-- Opening Marker --
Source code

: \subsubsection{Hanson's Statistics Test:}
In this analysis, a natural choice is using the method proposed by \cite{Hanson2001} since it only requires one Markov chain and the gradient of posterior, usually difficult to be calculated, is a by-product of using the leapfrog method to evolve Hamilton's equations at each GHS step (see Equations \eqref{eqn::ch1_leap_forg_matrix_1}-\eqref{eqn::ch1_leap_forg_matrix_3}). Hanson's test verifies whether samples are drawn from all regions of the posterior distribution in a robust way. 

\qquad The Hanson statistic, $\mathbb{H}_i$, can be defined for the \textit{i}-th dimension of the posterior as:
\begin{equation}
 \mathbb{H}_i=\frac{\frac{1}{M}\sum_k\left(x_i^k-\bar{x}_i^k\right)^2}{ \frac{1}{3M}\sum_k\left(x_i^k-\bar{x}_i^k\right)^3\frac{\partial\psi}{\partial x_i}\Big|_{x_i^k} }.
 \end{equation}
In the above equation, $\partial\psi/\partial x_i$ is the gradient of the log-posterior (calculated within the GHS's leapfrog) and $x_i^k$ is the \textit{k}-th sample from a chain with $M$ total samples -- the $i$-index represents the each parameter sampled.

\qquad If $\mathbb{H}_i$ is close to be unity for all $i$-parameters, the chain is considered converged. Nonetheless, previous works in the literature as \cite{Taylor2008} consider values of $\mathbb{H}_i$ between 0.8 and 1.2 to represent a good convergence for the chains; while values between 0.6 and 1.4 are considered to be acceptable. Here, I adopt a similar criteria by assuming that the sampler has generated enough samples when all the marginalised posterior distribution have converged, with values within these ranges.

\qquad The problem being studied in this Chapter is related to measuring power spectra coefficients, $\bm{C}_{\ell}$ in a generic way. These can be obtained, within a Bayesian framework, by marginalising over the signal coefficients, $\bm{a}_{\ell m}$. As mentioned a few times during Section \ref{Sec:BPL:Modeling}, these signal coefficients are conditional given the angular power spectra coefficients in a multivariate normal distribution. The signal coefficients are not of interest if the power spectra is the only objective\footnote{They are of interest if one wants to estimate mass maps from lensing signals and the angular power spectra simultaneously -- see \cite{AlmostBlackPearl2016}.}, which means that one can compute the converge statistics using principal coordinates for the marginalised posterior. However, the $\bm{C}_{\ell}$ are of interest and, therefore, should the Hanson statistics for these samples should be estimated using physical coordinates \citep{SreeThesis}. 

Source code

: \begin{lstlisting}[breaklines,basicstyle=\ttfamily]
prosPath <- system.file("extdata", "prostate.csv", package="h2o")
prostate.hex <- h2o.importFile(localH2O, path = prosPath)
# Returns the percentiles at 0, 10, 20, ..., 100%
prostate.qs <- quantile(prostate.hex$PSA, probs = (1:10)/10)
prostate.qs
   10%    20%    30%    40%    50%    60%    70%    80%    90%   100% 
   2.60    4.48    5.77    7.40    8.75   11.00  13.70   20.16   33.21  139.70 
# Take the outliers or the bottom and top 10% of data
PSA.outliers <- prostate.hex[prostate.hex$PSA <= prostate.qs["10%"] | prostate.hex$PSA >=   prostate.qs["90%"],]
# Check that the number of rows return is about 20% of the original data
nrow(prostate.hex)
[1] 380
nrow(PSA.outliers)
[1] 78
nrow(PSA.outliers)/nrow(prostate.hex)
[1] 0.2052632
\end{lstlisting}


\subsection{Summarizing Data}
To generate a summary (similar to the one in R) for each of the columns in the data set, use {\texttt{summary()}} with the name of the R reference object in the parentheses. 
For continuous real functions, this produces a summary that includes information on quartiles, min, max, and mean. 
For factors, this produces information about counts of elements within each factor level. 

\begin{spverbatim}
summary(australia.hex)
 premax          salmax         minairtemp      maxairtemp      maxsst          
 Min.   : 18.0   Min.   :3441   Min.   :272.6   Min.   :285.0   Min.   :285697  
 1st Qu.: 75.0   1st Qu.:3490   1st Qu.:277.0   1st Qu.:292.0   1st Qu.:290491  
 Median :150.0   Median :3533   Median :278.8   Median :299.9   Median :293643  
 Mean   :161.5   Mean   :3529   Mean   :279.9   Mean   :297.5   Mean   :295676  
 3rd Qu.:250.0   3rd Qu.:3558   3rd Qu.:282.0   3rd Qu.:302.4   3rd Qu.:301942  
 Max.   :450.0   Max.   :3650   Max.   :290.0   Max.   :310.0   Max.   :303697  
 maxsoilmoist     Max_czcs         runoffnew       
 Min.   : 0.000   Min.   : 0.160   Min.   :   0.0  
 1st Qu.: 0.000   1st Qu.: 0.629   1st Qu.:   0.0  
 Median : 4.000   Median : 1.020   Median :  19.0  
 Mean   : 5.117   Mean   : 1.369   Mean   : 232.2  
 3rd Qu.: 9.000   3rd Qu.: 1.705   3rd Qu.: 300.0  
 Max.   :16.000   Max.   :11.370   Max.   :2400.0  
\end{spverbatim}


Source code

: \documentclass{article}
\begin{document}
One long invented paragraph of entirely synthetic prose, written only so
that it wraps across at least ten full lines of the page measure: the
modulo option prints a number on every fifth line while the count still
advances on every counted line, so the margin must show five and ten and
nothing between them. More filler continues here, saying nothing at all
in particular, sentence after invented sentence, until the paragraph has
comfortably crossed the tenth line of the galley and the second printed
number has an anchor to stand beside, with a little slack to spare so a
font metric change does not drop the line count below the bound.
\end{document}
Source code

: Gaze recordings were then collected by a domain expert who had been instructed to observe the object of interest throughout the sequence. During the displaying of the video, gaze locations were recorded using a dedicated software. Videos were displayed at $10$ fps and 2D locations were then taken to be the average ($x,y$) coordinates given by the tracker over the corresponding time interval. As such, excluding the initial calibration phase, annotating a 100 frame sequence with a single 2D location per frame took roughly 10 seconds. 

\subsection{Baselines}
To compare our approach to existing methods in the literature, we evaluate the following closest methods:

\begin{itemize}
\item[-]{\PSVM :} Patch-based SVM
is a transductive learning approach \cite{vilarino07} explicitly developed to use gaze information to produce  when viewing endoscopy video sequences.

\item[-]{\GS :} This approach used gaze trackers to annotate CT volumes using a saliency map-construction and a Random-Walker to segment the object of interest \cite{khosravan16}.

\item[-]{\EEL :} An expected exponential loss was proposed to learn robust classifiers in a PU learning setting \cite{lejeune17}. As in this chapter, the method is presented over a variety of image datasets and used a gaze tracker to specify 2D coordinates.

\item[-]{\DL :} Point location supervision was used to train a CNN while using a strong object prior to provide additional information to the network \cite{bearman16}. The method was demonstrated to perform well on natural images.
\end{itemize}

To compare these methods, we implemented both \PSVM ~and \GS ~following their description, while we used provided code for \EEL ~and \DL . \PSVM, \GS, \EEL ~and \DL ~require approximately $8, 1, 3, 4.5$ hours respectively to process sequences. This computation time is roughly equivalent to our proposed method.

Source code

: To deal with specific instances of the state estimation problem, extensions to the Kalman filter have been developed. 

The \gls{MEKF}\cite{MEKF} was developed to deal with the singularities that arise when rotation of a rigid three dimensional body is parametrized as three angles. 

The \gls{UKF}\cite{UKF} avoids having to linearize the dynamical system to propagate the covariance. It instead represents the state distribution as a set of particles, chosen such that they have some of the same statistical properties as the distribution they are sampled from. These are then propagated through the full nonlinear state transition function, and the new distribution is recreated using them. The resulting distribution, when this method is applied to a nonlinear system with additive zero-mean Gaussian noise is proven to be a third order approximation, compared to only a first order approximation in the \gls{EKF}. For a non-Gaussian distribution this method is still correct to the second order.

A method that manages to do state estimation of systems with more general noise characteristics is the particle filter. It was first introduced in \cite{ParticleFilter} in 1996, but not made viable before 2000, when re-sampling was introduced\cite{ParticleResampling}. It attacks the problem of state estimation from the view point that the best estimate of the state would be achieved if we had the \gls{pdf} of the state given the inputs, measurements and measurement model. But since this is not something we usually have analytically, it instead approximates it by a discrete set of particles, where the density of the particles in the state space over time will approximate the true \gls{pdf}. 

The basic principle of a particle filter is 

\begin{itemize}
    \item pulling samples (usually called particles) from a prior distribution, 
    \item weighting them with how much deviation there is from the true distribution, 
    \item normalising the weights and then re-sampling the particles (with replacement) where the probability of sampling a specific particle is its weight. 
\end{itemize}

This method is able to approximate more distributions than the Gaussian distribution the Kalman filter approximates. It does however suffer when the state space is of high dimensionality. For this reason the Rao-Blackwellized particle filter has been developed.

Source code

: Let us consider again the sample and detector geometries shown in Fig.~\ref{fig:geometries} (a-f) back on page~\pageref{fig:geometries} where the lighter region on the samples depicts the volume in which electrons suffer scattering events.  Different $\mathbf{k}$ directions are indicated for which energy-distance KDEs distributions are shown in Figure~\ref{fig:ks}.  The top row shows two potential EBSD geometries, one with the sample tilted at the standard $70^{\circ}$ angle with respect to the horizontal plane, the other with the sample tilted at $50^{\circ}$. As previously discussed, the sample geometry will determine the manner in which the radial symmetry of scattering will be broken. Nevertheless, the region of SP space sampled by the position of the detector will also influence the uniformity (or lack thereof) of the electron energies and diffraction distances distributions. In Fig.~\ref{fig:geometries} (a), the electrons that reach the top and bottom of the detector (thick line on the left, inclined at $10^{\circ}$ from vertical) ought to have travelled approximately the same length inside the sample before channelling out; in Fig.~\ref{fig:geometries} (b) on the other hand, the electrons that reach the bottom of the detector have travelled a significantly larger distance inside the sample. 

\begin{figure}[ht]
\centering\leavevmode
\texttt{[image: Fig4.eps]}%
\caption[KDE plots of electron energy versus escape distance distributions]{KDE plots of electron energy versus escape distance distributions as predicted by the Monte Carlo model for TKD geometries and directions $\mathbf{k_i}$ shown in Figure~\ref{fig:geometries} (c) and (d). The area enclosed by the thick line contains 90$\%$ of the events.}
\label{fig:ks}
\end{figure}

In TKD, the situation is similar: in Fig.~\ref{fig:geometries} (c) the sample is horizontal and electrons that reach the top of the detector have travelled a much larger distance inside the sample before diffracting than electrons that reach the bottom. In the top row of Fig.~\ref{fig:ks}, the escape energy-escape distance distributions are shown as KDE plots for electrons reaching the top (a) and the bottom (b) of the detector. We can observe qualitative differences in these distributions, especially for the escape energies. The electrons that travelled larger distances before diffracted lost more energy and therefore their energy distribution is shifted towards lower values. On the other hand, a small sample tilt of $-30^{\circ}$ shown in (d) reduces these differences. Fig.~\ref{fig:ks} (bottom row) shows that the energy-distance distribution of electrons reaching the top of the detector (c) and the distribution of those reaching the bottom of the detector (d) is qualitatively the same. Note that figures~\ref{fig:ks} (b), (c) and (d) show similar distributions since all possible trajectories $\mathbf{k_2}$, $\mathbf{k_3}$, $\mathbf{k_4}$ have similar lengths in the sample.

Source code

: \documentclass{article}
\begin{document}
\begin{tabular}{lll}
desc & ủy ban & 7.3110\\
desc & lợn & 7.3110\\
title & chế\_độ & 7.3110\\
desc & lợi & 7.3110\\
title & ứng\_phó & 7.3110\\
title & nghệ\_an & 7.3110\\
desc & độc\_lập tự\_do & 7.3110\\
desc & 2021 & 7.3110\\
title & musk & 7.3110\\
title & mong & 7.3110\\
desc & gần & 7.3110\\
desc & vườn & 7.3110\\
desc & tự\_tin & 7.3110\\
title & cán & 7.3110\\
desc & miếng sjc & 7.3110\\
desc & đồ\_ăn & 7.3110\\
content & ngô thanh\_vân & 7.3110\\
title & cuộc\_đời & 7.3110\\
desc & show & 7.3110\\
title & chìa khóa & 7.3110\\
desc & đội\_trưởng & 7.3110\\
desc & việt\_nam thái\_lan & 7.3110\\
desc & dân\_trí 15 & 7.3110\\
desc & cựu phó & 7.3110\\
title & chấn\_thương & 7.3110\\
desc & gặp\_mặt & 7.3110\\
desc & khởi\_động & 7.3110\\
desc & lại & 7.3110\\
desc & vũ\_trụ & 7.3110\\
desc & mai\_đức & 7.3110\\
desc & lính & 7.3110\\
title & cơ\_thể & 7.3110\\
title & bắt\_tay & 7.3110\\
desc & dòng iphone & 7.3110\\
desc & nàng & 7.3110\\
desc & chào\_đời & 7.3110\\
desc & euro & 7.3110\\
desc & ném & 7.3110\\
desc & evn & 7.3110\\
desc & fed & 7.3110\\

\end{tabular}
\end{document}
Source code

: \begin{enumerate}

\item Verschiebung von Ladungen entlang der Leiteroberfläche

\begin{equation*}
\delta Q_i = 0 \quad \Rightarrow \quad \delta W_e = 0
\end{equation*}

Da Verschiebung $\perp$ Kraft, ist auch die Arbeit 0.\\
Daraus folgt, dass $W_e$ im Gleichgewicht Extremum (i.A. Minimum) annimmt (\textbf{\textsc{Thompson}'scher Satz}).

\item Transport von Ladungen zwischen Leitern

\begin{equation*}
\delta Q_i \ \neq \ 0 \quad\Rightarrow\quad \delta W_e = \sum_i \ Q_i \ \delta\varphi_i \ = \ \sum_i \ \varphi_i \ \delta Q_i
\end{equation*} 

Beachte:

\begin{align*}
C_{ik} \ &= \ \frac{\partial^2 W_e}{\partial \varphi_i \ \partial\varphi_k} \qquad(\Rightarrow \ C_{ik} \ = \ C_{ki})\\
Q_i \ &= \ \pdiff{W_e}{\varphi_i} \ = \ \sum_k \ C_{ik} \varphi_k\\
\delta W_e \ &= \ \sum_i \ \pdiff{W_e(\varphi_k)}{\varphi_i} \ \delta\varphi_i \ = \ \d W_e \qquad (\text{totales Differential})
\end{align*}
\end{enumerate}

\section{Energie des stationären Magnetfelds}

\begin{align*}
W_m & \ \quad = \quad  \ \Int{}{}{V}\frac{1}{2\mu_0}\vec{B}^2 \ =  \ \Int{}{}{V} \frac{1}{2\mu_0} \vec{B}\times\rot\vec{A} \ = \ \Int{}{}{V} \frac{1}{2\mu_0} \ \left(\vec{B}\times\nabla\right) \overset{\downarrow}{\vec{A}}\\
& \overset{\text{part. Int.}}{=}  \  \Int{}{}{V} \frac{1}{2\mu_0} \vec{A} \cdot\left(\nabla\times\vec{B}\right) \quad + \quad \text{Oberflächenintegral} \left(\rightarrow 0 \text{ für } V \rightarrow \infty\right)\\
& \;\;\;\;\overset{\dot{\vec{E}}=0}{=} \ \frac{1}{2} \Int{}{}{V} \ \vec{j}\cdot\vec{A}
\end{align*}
-- Closing Marker --
▶ _EXERCISE INSTRUCTIONS_
Among the lines of the entries above, count those containing the string "first". Write the number alone.

▶ _PROBLEM SOLUTION_
2